Learn to use the random number generators in R to simulate data.

Here’s a short interlude on random numbers in R, which you can use to simulate your own data. This can be very useful to set up toy models and see what the data or certain plots would look like in theory.

For example, we could simulate frog counts from 100 binomial experiments, that is the counts of light colored frogs from filling a net one hundred times:

R

set.seed(85)
size = 10 # number of frogs per net
prob = 0.3 # true percentage of light colored frogs
n = 100 # number of binomial experiments
binomial_frog_counts <- rbinom(n=n, size=size, prob=prob)
head(binomial_frog_counts)

OUTPUT

[1] 3 1 2 3 3 4

Here, we used set.seed() for reproducibility: The seed gives an initialization to the process of drawing random numbers. So any time we run the same simulation with the same seed, we will get the same random numbers. If we don’t set the seed, the random numbers will look different each time we run the code.

Poisson random numbers

Simulate 100 random frog counts with a Poisson rate of 4.
Calculate the mean of the frog count.

Show me the solution

R

set.seed(81)
# 1. simulation
frog_counts <-rpois(n = 200, lambda = 4)

# 2. calculate the mean
mean(frog_counts)

OUTPUT

[1] 3.955

Content from The Gamma-Poisson distribution

Last updated on 2024-03-12 | Edit this page

Overview

Questions

What is the Gamma-Poisson distribution?
What kind of data is it used on?

Objectives

Explain the Gamma-Poisson distribution and how it compares to the Poisson distribution.
Further practice the use of probabilities and random numbers in R.

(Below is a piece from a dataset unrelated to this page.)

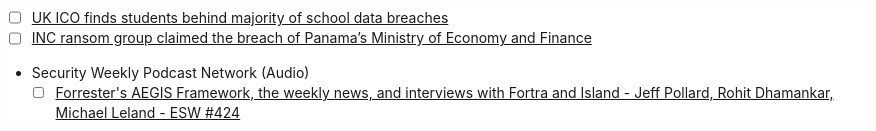   - [ ] [UK ICO finds students behind majority of school data breaches](https://securityaffairs.com/182197/cyber-crime/uk-ico-finds-students-behind-majority-of-school-data-breaches.html)
  - [ ] [INC ransom group claimed the breach of Panama’s Ministry of Economy and Finance](https://securityaffairs.com/182203/data-breach/panamas-ministry-of-economy-and-finance-data-breach.html)
- Security Weekly Podcast Network (Audio)
  - [ ] [Forrester's AEGIS Framework, the weekly news, and interviews with Fortra and Island - Jeff Pollard, Rohit Dhamankar, Michael Leland - ESW #424](http://sites.libsyn.com/18678/forresters-aegis-framework-the-weekly-news-and-interviews-with-fortra-and-island-jeff-pollard-rohit-dhamankar-michael-leland-esw-424)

The Gamma Poisson distribution

In biology we often have the problem that the Poisson doesn’t fit very well, because the observed distribution is more spread out than expected for Poisson, that means the variance is larger than the mean.This is due to additional variation that we haven’t captured, or that we cannot control for.

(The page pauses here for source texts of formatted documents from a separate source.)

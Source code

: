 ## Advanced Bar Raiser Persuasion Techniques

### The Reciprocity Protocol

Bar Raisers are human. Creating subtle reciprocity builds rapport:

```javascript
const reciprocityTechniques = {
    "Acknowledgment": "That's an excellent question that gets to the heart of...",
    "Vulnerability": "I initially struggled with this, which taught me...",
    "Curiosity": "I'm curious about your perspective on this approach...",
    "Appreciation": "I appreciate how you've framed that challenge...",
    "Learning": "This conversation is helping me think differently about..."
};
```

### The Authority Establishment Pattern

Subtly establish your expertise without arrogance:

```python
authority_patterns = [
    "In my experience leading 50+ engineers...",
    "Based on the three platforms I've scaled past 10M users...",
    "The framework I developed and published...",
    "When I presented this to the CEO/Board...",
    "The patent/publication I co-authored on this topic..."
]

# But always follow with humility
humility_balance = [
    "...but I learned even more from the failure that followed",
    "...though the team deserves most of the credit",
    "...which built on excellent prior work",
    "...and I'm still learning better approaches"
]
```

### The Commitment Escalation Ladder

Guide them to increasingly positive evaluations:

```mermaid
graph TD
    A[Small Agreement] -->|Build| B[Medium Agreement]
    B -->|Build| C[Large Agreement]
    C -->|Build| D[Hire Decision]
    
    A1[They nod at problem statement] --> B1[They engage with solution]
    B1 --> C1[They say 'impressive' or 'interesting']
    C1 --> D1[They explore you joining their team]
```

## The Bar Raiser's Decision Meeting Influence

plots demonstrating a mixture distribution from gamma and poisson

To stay with the frogs counts – but this time each individual frog was caught from a different lake. And each lake has slightly different properties that affect the rate at which we can catch frogs in it. There might be more or less frogs in them, or better hiding places.

We can model this by saying that for each data point, the rate lambda is drawn from a distribution, in this case a gamma distribution. You don’t have to know anything about the gamma distribution, just that it has a bell shape, and thus gives us some average rate and a variance. What we then have is individual frog counts that all come from a slightly different Poisson distribution, so that the overall distribution will be more spread out than each single Poisson.

We call this a gamma-poisson distribution. It’s a poisson distribution where the rate \(\lambda\) for each data point was drawn from a gamma distribution. It has two parameters: the mean (average rate), and a scale parameter, which indicates how much the lambdas are spread.

Examples for usage:

modelling gene expression data, because there is always biological variation between the samples, and we cannot measure where exactly it comes from
modelling cell counts that come from slightly different volumes, or from different individuals.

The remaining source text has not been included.